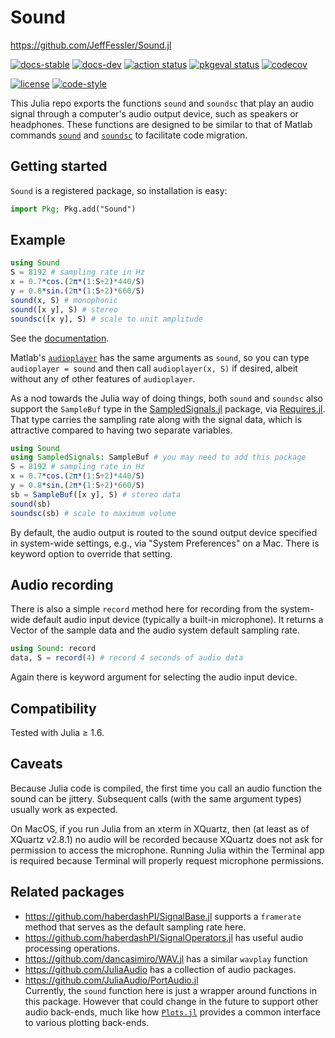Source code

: # Sound

https://github.com/JeffFessler/Sound.jl

[![docs-stable][docs-stable-img]][docs-stable-url]
[![docs-dev][docs-dev-img]][docs-dev-url]
[![action status][action-img]][action-url]
[![pkgeval status][pkgeval-img]][pkgeval-url]
[![codecov][codecov-img]][codecov-url]
<!-- [![Aqua QA][aqua-img]][aqua-url] -->
[![license][license-img]][license-url]
[![code-style][code-blue-img]][code-blue-url]

This Julia repo exports the functions
`sound`
and
`soundsc`
that play an audio signal through a computer's audio output device,
such as speakers or headphones.
These functions are designed to be similar to that of Matlab commands
[`sound`](https://www.mathworks.com/help/matlab/ref/sound.html)
and
[`soundsc`](https://www.mathworks.com/help/matlab/ref/soundsc.html)
to facilitate code migration.


## Getting started

`Sound` is a registered package,
so installation is easy:

```julia
import Pkg; Pkg.add("Sound")
```


## Example

```julia
using Sound
S = 8192 # sampling rate in Hz
x = 0.7*cos.(2π*(1:S÷2)*440/S)
y = 0.8*sin.(2π*(1:S÷2)*660/S)
sound(x, S) # monophonic
sound([x y], S) # stereo
soundsc([x y], S) # scale to unit amplitude
```

See the
[documentation](https://jefffessler.github.io/Sound.jl/stable).


Matlab's
[`audioplayer`](https://www.mathworks.com/help/matlab/ref/audioplayer.html)
has the same arguments as `sound`,
so you can type
`audioplayer = sound`
and then call
`audioplayer(x, S)`
if desired,
albeit without any of other features of `audioplayer`.

As a nod towards the Julia way of doing things,
both `sound` and `soundsc`
also support the `SampleBuf` type
in the
[SampledSignals.jl](https://github.com/JuliaAudio/SampledSignals.jl)
package,
via
[Requires.jl](https://github.com/JuliaPackaging/Requires.jl).
That type carries the sampling rate
along with the signal data,
which is attractive
compared to having two separate variables.

```julia
using Sound
using SampledSignals: SampleBuf # you may need to add this package
S = 8192 # sampling rate in Hz
x = 0.7*cos.(2π*(1:S÷2)*440/S)
y = 0.8*sin.(2π*(1:S÷2)*660/S)
sb = SampleBuf([x y], S) # stereo data
sound(sb)
soundsc(sb) # scale to maximum volume
```

By default,
the audio output is routed
to the sound output device
specified in system-wide settings,
e.g., via "System Preferences" on a Mac.
There is keyword option
to override that setting.


## Audio recording

There is also a simple `record` method here
for recording from the system-wide default audio input device
(typically a built-in microphone).
It returns a Vector of the sample data
and the audio system default sampling rate.

```julia
using Sound: record
data, S = record(4) # record 4 seconds of audio data
```

Again there is keyword argument
for selecting the audio input device.


## Compatibility

Tested with Julia ≥ 1.6.


## Caveats

Because Julia code is compiled,
the first time you call an audio function
the sound can be jittery.
Subsequent calls
(with the same argument types)
usually work as expected.

On MacOS, if you run Julia from an xterm in XQuartz,
then (at least as of XQuartz v2.8.1)
no audio will be recorded
because XQuartz does not ask for permission
to access the microphone.
Running Julia within the Terminal app is required
because Terminal will properly request microphone permissions.


## Related packages

* https://github.com/haberdashPI/SignalBase.jl
  supports a `framerate` method that serves as the default sampling rate here.
* https://github.com/haberdashPI/SignalOperators.jl
  has useful audio processing operations.
* https://github.com/dancasimiro/WAV.jl
  has a similar `wavplay` function
* https://github.com/JuliaAudio
  has a collection of audio packages.
* https://github.com/JuliaAudio/PortAudio.jl  
  Currently, the `sound` function here is just a wrapper
  around functions in this package.
  However that could change in the future
  to support other audio back-ends,
  much like how
  [`Plots.jl`](https://github.com/JuliaPlots/Plots.jl)
  provides a common interface to various plotting back-ends.


<!-- URLs -->
[action-img]: https://github.com/JeffFessler/Sound.jl/workflows/CI/badge.svg
[action-url]: https://github.com/JeffFessler/Sound.jl/actions
[build-img]: https://github.com/JeffFessler/Sound.jl/workflows/CI/badge.svg?branch=main
[build-url]: https://github.com/JeffFessler/Sound.jl/actions?query=workflow%3ACI+branch%3Amain
[pkgeval-img]: https://juliaci.github.io/NanosoldierReports/pkgeval_badges/S/Sound.svg
[pkgeval-url]: https://juliaci.github.io/NanosoldierReports/pkgeval_badges/S/Sound.html
[code-blue-img]: https://img.shields.io/badge/code%20style-blue-4495d1.svg
[code-blue-url]: https://github.com/invenia/BlueStyle
[codecov-img]: https://codecov.io/github/JeffFessler/Sound.jl/coverage.svg?branch=main
[codecov-url]: https://codecov.io/github/JeffFessler/Sound.jl?branch=main
[docs-stable-img]: https://img.shields.io/badge/docs-stable-blue.svg
[docs-stable-url]: https://JeffFessler.github.io/Sound.jl/stable
[docs-dev-img]: https://img.shields.io/badge/docs-dev-blue.svg
[docs-dev-url]: https://JeffFessler.github.io/Sound.jl/dev
[license-img]: http://img.shields.io/badge/license-MIT-brightgreen.svg?style=flat
[license-url]: LICENSE
[aqua-img]: https://img.shields.io/badge/Aqua.jl-%F0%9F%8C%A2-aqua.svg
[aqua-url]: https://github.com/JuliaTesting/Aqua.jl
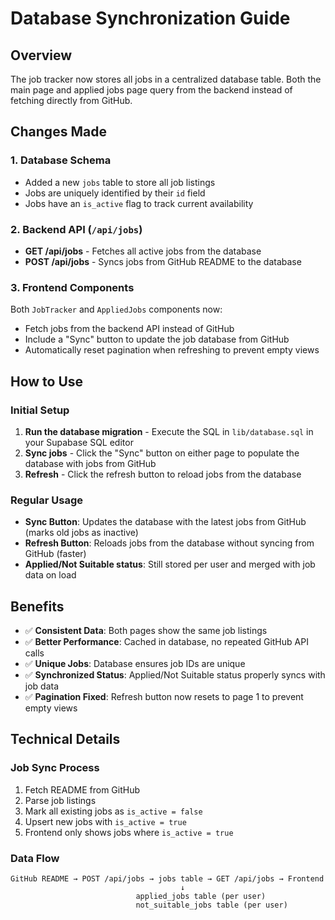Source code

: # Database Synchronization Guide

## Overview

The job tracker now stores all jobs in a centralized database table. Both the main page and applied jobs page query from the backend instead of fetching directly from GitHub.

## Changes Made

### 1. Database Schema
- Added a new `jobs` table to store all job listings
- Jobs are uniquely identified by their `id` field
- Jobs have an `is_active` flag to track current availability

### 2. Backend API (`/api/jobs`)
- **GET /api/jobs** - Fetches all active jobs from the database
- **POST /api/jobs** - Syncs jobs from GitHub README to the database

### 3. Frontend Components
Both `JobTracker` and `AppliedJobs` components now:
- Fetch jobs from the backend API instead of GitHub
- Include a "Sync" button to update the job database from GitHub
- Automatically reset pagination when refreshing to prevent empty views

## How to Use

### Initial Setup

1. **Run the database migration** - Execute the SQL in `lib/database.sql` in your Supabase SQL editor
2. **Sync jobs** - Click the "Sync" button on either page to populate the database with jobs from GitHub
3. **Refresh** - Click the refresh button to reload jobs from the database

### Regular Usage

- **Sync Button**: Updates the database with the latest jobs from GitHub (marks old jobs as inactive)
- **Refresh Button**: Reloads jobs from the database without syncing from GitHub (faster)
- **Applied/Not Suitable status**: Still stored per user and merged with job data on load

## Benefits

- ✅ **Consistent Data**: Both pages show the same job listings
- ✅ **Better Performance**: Cached in database, no repeated GitHub API calls
- ✅ **Unique Jobs**: Database ensures job IDs are unique
- ✅ **Synchronized Status**: Applied/Not Suitable status properly syncs with job data
- ✅ **Pagination Fixed**: Refresh button now resets to page 1 to prevent empty views

## Technical Details

### Job Sync Process
1. Fetch README from GitHub
2. Parse job listings
3. Mark all existing jobs as `is_active = false`
4. Upsert new jobs with `is_active = true`
5. Frontend only shows jobs where `is_active = true`

### Data Flow
```
GitHub README → POST /api/jobs → jobs table → GET /api/jobs → Frontend
                                      ↓
                            applied_jobs table (per user)
                            not_suitable_jobs table (per user)
```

* * *

_Exercise brief_
With the pictures omitted, reproduce the records in full and exactly.

_Output of the task_
Source code

: # Sound

https://github.com/JeffFessler/Sound.jl

[![docs-stable][docs-stable-img]][docs-stable-url]
[![docs-dev][docs-dev-img]][docs-dev-url]
[![action status][action-img]][action-url]
[![pkgeval status][pkgeval-img]][pkgeval-url]
[![codecov][codecov-img]][codecov-url]
<!-- [![Aqua QA][aqua-img]][aqua-url] -->
[![license][license-img]][license-url]
[![code-style][code-blue-img]][code-blue-url]

This Julia repo exports the functions
`sound`
and
`soundsc`
that play an audio signal through a computer's audio output device,
such as speakers or headphones.
These functions are designed to be similar to that of Matlab commands
[`sound`](https://www.mathworks.com/help/matlab/ref/sound.html)
and
[`soundsc`](https://www.mathworks.com/help/matlab/ref/soundsc.html)
to facilitate code migration.


## Getting started

`Sound` is a registered package,
so installation is easy:

```julia
import Pkg; Pkg.add("Sound")
```


## Example

```julia
using Sound
S = 8192 # sampling rate in Hz
x = 0.7*cos.(2π*(1:S÷2)*440/S)
y = 0.8*sin.(2π*(1:S÷2)*660/S)
sound(x, S) # monophonic
sound([x y], S) # stereo
soundsc([x y], S) # scale to unit amplitude
```

See the
[documentation](https://jefffessler.github.io/Sound.jl/stable).


Matlab's
[`audioplayer`](https://www.mathworks.com/help/matlab/ref/audioplayer.html)
has the same arguments as `sound`,
so you can type
`audioplayer = sound`
and then call
`audioplayer(x, S)`
if desired,
albeit without any of other features of `audioplayer`.

As a nod towards the Julia way of doing things,
both `sound` and `soundsc`
also support the `SampleBuf` type
in the
[SampledSignals.jl](https://github.com/JuliaAudio/SampledSignals.jl)
package,
via
[Requires.jl](https://github.com/JuliaPackaging/Requires.jl).
That type carries the sampling rate
along with the signal data,
which is attractive
compared to having two separate variables.

```julia
using Sound
using SampledSignals: SampleBuf # you may need to add this package
S = 8192 # sampling rate in Hz
x = 0.7*cos.(2π*(1:S÷2)*440/S)
y = 0.8*sin.(2π*(1:S÷2)*660/S)
sb = SampleBuf([x y], S) # stereo data
sound(sb)
soundsc(sb) # scale to maximum volume
```

By default,
the audio output is routed
to the sound output device
specified in system-wide settings,
e.g., via "System Preferences" on a Mac.
There is keyword option
to override that setting.


## Audio recording

There is also a simple `record` method here
for recording from the system-wide default audio input device
(typically a built-in microphone).
It returns a Vector of the sample data
and the audio system default sampling rate.

```julia
using Sound: record
data, S = record(4) # record 4 seconds of audio data
```

Again there is keyword argument
for selecting the audio input device.


## Compatibility

Tested with Julia ≥ 1.6.


## Caveats

Because Julia code is compiled,
the first time you call an audio function
the sound can be jittery.
Subsequent calls
(with the same argument types)
usually work as expected.

On MacOS, if you run Julia from an xterm in XQuartz,
then (at least as of XQuartz v2.8.1)
no audio will be recorded
because XQuartz does not ask for permission
to access the microphone.
Running Julia within the Terminal app is required
because Terminal will properly request microphone permissions.


## Related packages

* https://github.com/haberdashPI/SignalBase.jl
  supports a `framerate` method that serves as the default sampling rate here.
* https://github.com/haberdashPI/SignalOperators.jl
  has useful audio processing operations.
* https://github.com/dancasimiro/WAV.jl
  has a similar `wavplay` function
* https://github.com/JuliaAudio
  has a collection of audio packages.
* https://github.com/JuliaAudio/PortAudio.jl  
  Currently, the `sound` function here is just a wrapper
  around functions in this package.
  However that could change in the future
  to support other audio back-ends,
  much like how
  [`Plots.jl`](https://github.com/JuliaPlots/Plots.jl)
  provides a common interface to various plotting back-ends.


<!-- URLs -->
[action-img]: https://github.com/JeffFessler/Sound.jl/workflows/CI/badge.svg
[action-url]: https://github.com/JeffFessler/Sound.jl/actions
[build-img]: https://github.com/JeffFessler/Sound.jl/workflows/CI/badge.svg?branch=main
[build-url]: https://github.com/JeffFessler/Sound.jl/actions?query=workflow%3ACI+branch%3Amain
[pkgeval-img]: https://juliaci.github.io/NanosoldierReports/pkgeval_badges/S/Sound.svg
[pkgeval-url]: https://juliaci.github.io/NanosoldierReports/pkgeval_badges/S/Sound.html
[code-blue-img]: https://img.shields.io/badge/code%20style-blue-4495d1.svg
[code-blue-url]: https://github.com/invenia/BlueStyle
[codecov-img]: https://codecov.io/github/JeffFessler/Sound.jl/coverage.svg?branch=main
[codecov-url]: https://codecov.io/github/JeffFessler/Sound.jl?branch=main
[docs-stable-img]: https://img.shields.io/badge/docs-stable-blue.svg
[docs-stable-url]: https://JeffFessler.github.io/Sound.jl/stable
[docs-dev-img]: https://img.shields.io/badge/docs-dev-blue.svg
[docs-dev-url]: https://JeffFessler.github.io/Sound.jl/dev
[license-img]: http://img.shields.io/badge/license-MIT-brightgreen.svg?style=flat
[license-url]: LICENSE
[aqua-img]: https://img.shields.io/badge/Aqua.jl-%F0%9F%8C%A2-aqua.svg
[aqua-url]: https://github.com/JuliaTesting/Aqua.jl
Source code

: # Database Synchronization Guide

## Overview

The job tracker now stores all jobs in a centralized database table. Both the main page and applied jobs page query from the backend instead of fetching directly from GitHub.

## Changes Made

### 1. Database Schema
- Added a new `jobs` table to store all job listings
- Jobs are uniquely identified by their `id` field
- Jobs have an `is_active` flag to track current availability

### 2. Backend API (`/api/jobs`)
- **GET /api/jobs** - Fetches all active jobs from the database
- **POST /api/jobs** - Syncs jobs from GitHub README to the database

### 3. Frontend Components
Both `JobTracker` and `AppliedJobs` components now:
- Fetch jobs from the backend API instead of GitHub
- Include a "Sync" button to update the job database from GitHub
- Automatically reset pagination when refreshing to prevent empty views

## How to Use

### Initial Setup

1. **Run the database migration** - Execute the SQL in `lib/database.sql` in your Supabase SQL editor
2. **Sync jobs** - Click the "Sync" button on either page to populate the database with jobs from GitHub
3. **Refresh** - Click the refresh button to reload jobs from the database

### Regular Usage

- **Sync Button**: Updates the database with the latest jobs from GitHub (marks old jobs as inactive)
- **Refresh Button**: Reloads jobs from the database without syncing from GitHub (faster)
- **Applied/Not Suitable status**: Still stored per user and merged with job data on load

## Benefits

- ✅ **Consistent Data**: Both pages show the same job listings
- ✅ **Better Performance**: Cached in database, no repeated GitHub API calls
- ✅ **Unique Jobs**: Database ensures job IDs are unique
- ✅ **Synchronized Status**: Applied/Not Suitable status properly syncs with job data
- ✅ **Pagination Fixed**: Refresh button now resets to page 1 to prevent empty views

## Technical Details

### Job Sync Process
1. Fetch README from GitHub
2. Parse job listings
3. Mark all existing jobs as `is_active = false`
4. Upsert new jobs with `is_active = true`
5. Frontend only shows jobs where `is_active = true`

### Data Flow
```
GitHub README → POST /api/jobs → jobs table → GET /api/jobs → Frontend
                                      ↓
                            applied_jobs table (per user)
                            not_suitable_jobs table (per user)
```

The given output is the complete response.